ASSIGNED TASK:
Pull every line containing the word "that" from the records.

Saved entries

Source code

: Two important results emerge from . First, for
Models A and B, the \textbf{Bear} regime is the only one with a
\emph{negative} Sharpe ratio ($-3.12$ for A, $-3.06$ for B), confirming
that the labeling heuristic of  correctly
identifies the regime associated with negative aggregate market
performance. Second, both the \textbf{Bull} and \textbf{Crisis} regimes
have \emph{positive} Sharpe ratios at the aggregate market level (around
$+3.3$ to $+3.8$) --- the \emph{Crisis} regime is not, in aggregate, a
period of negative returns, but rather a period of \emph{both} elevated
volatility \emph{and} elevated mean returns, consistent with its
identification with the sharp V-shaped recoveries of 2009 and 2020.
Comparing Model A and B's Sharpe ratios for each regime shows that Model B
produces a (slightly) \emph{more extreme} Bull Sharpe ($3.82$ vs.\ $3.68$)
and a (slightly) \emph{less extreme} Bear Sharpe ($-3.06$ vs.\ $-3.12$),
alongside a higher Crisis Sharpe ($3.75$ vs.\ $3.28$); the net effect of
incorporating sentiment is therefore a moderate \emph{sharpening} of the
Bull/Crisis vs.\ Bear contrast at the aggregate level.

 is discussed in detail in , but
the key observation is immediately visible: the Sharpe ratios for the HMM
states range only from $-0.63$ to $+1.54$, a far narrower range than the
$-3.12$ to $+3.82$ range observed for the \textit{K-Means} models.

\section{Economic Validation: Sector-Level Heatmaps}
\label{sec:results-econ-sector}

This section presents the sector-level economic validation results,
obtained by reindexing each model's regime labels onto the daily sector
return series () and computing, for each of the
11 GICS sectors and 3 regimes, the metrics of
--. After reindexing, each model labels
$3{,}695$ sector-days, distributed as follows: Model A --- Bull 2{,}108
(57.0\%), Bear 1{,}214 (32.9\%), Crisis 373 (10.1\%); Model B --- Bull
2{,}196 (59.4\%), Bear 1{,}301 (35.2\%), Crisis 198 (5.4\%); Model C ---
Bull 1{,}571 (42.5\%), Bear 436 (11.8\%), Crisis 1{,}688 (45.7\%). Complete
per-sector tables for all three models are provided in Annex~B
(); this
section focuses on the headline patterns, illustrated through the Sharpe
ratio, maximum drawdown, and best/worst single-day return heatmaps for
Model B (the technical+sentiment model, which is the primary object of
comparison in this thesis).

TASK ANSWER:
that the labeling heuristic of  correctly
Comparing Model A and B's Sharpe ratios for each regime shows that Model B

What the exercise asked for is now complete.